J Clin Endocrinol Metab. 2022 Apr 19;107(5):1368-1374. doi: 10.1210/clinem/dgab923.
Currently there are no assays that can simultaneously quantify serum levels of the third-generation aromatase inhibitors (AIs): letrozole, anastrozole, and exemestane, and the ultra-low levels of estrogens in postmenopausal breast cancer patients on AI treatment. Such measurements may be pivotal for the determination of optimal and individualized treatment regimens. We aimed at developing a liquid chromatography-tandem mass spectrometry (MS/MS) method for simultaneous assessment of letrozole, anastrozole, exemestane, and 17-hydroxyexemestane as well as subpicomolar levels of estradiol and estrone.
Internal standards, calibrators, serum samples, and quality controls were in fully automated steps transferred to a deep-well plate for a 2-step liquid-liquid extraction. The extracts were reconstituted and analytes were separated chromatographically using 2 serially coupled columns, then subject to MS/MS in electrospray ionization mode. The method was thoroughly validated and is traceable to 2 accredited estrogen methods.
The measurement range for estrone and estradiol was 0.2 to 12 000 pmol/L and 0.8 to 13 000 pmol/L, and covered the expected therapeutic range for the AIs. All analytes had a precision of less than or equal to 13%, and accuracies within 100 ± 8%. As proof of concept, AI and estrogen levels were determined in serum samples from postmenopausal breast cancer patients under treatment.

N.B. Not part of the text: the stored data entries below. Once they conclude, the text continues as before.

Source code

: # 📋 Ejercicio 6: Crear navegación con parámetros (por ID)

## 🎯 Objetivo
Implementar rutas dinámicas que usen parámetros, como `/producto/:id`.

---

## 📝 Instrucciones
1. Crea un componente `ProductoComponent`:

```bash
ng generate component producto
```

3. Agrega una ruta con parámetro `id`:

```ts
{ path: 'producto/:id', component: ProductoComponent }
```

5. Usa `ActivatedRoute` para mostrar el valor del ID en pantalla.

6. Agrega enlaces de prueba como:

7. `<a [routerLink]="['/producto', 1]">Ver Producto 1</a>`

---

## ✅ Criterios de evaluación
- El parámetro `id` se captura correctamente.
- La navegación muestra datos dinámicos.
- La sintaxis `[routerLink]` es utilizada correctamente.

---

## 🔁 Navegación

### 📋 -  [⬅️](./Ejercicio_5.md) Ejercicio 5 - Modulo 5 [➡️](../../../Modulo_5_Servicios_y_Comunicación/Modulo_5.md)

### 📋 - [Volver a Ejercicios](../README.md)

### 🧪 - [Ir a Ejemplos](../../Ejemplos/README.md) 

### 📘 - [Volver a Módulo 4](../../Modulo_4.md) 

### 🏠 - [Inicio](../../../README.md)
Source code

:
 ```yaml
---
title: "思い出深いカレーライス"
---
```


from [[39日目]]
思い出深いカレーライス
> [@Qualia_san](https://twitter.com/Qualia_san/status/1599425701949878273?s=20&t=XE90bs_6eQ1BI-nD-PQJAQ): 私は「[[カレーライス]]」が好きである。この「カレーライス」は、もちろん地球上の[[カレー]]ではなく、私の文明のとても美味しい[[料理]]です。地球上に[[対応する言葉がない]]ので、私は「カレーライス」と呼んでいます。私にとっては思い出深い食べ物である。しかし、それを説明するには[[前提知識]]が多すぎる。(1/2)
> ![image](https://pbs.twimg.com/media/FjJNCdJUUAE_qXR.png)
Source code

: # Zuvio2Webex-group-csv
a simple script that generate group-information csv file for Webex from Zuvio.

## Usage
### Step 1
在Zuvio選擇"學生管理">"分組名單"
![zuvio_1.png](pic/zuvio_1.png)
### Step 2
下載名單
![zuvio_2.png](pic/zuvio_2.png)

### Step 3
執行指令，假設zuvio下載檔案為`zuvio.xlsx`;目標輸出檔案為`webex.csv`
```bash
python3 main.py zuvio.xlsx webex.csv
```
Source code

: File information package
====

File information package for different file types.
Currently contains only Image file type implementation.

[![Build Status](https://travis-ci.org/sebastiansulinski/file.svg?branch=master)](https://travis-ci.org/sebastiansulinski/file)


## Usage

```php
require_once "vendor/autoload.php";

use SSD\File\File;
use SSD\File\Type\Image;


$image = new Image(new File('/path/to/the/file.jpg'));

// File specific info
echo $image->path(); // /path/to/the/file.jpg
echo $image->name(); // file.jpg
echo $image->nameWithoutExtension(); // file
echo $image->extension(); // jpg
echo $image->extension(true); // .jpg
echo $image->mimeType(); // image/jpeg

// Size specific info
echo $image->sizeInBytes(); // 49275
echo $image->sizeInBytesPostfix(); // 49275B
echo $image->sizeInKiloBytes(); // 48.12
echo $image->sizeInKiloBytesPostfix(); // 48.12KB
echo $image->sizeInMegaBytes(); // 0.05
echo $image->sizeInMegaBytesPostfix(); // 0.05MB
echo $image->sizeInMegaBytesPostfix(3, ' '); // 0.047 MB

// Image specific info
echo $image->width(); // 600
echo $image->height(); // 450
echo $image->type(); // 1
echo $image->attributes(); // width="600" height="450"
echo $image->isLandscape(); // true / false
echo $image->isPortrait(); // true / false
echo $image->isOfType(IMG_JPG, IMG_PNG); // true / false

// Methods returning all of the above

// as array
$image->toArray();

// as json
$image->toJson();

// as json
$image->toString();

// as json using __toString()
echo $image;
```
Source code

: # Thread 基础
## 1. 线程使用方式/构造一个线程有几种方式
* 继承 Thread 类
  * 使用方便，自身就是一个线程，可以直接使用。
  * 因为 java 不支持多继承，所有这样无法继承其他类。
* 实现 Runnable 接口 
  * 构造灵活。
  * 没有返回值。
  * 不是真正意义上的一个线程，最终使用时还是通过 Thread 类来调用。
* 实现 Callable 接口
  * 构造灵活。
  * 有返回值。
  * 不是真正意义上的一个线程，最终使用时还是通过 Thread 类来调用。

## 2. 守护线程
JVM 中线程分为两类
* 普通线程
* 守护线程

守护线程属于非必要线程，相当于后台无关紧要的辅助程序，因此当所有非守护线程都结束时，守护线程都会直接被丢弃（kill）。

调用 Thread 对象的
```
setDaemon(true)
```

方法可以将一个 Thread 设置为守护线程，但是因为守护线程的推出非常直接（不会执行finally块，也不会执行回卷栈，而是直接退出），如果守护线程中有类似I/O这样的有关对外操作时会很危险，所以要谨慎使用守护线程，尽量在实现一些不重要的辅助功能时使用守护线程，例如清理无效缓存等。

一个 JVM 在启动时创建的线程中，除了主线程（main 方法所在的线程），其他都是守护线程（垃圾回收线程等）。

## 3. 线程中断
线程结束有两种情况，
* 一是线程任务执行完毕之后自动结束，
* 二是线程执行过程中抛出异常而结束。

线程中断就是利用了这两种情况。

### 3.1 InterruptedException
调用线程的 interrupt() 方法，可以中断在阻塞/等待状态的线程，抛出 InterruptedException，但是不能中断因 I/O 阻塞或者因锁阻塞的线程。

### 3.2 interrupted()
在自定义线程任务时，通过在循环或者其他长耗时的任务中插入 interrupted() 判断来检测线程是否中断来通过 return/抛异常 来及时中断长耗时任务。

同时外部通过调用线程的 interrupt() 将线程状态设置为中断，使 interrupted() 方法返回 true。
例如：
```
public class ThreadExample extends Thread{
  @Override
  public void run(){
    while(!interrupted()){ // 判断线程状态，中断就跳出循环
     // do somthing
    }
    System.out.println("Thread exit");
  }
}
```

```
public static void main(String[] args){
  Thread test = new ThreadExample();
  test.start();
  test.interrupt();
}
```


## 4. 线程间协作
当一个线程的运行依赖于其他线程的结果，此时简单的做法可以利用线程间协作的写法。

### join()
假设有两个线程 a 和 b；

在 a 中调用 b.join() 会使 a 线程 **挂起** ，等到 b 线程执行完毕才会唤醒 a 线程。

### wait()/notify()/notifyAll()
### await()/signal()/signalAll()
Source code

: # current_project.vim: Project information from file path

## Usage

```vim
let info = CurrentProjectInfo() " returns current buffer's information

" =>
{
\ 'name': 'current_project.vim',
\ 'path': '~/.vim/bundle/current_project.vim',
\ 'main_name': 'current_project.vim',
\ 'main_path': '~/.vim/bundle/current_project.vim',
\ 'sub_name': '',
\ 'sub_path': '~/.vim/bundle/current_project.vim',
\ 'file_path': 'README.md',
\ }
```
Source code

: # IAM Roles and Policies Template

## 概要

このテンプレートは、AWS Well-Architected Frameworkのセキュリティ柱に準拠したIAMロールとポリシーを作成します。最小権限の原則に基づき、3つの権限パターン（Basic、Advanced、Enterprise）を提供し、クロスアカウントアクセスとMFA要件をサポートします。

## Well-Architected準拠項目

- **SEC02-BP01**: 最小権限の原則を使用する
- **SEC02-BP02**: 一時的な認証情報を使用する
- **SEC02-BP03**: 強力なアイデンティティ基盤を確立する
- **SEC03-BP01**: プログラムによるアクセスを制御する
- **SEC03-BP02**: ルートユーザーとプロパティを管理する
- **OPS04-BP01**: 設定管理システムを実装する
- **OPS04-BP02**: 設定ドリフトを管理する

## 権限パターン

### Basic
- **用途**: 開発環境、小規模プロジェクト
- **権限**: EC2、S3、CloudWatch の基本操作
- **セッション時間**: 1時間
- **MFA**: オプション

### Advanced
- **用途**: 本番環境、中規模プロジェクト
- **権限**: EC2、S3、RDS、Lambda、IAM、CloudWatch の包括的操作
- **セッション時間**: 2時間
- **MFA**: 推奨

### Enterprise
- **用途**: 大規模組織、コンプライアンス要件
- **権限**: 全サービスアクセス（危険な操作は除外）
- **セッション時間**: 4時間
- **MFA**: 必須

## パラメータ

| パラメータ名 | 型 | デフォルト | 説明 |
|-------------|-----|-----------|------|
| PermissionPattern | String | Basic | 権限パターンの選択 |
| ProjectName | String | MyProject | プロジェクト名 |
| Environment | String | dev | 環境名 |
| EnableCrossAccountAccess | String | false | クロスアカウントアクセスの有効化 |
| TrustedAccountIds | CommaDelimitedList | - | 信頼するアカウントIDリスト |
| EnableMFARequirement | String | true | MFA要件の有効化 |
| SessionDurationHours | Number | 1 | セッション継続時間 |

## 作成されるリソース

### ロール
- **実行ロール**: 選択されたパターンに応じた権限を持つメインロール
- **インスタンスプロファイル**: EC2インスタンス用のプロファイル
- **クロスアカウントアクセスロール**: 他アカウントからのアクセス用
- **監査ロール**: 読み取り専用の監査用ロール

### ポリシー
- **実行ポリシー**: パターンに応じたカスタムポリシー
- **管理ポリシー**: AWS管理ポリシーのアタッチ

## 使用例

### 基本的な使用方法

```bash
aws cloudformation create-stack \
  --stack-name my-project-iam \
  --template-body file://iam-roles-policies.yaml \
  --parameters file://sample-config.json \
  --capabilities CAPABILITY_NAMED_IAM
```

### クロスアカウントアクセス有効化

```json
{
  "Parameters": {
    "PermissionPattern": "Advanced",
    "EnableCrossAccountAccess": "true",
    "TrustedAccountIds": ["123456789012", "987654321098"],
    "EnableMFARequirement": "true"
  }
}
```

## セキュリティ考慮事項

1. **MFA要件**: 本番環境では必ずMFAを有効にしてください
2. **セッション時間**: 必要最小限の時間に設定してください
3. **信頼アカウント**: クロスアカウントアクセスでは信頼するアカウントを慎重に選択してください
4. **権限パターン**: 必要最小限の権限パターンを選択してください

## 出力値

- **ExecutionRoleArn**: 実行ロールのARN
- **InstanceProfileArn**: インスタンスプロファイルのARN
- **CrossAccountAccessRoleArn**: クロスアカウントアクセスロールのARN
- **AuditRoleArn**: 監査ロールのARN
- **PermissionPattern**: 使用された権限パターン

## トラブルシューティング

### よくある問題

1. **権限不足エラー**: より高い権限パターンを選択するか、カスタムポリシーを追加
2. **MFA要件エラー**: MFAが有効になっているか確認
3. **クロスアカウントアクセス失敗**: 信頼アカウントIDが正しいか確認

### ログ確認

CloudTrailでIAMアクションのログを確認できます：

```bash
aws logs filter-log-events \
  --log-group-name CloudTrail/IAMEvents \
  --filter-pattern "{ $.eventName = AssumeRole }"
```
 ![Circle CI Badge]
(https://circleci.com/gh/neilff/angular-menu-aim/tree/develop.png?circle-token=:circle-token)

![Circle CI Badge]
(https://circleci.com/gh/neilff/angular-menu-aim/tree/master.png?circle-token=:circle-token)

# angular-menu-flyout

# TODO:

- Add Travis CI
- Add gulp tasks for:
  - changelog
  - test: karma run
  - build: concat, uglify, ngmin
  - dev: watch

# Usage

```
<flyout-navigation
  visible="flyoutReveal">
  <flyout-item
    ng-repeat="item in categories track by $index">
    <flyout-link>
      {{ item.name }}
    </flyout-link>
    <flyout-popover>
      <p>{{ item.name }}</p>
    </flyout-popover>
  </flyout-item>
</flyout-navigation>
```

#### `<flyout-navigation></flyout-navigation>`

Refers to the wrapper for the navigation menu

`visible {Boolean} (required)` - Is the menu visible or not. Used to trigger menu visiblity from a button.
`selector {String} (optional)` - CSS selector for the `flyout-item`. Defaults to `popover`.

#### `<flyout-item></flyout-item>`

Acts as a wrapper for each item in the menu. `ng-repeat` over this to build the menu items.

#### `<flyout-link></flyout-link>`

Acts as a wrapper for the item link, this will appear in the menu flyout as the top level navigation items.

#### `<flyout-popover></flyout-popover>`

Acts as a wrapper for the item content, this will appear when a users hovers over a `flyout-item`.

We present here an assay suitable for the simultaneous measurement of serum levels of all third-generation AIs and ultra-low levels of estrogens, providing a powerful new tool to study drug efficacy and compliance. The method is highly valuable for postmenopausal patients whose pretreatment estradiol levels are below the threshold of detection for most routine assays, but still require suppression.
目前尚无能够同时定量检测第三代芳香酶抑制剂(AIs):来曲唑、阿那曲唑和依西美坦,以及接受 AI 治疗的绝经后乳腺癌患者极低水平雌激素的检测方法。这些测量可能对确定最佳和个体化治疗方案至关重要。我们旨在开发一种液相色谱-串联质谱(MS/MS)方法,用于同时评估来曲唑、阿那曲唑、依西美坦和 17-羟基依西美坦以及亚皮摩尔水平的雌二醇和雌酮。
内标物、校准品、血清样本和质控品在全自动步骤中转移到深孔板中进行 2 步液-液萃取。提取物复溶后,用 2 根串联的色谱柱进行分离,然后采用电喷雾电离模式进行 MS/MS。该方法经过全面验证,可溯源至 2 种经认可的雌激素方法。
雌酮和雌二醇的测量范围分别为 0.2 至 12000 pmol/L 和 0.8 至 13000 pmol/L,涵盖了 AI 的预期治疗范围。所有分析物的精密度均小于或等于 13%,准确度在 100 ± 8%范围内。作为概念验证,我们测定了接受治疗的绝经后乳腺癌患者血清样本中的 AI 和雌激素水平。
我们在此介绍了一种适合同时测量所有第三代 AIs 和极低水平雌激素的检测方法,为研究药物疗效和依从性提供了一种强大的新工具。对于大多数常规检测方法检测不到的绝经前患者,但仍需要抑制的患者,该方法具有很高的价值。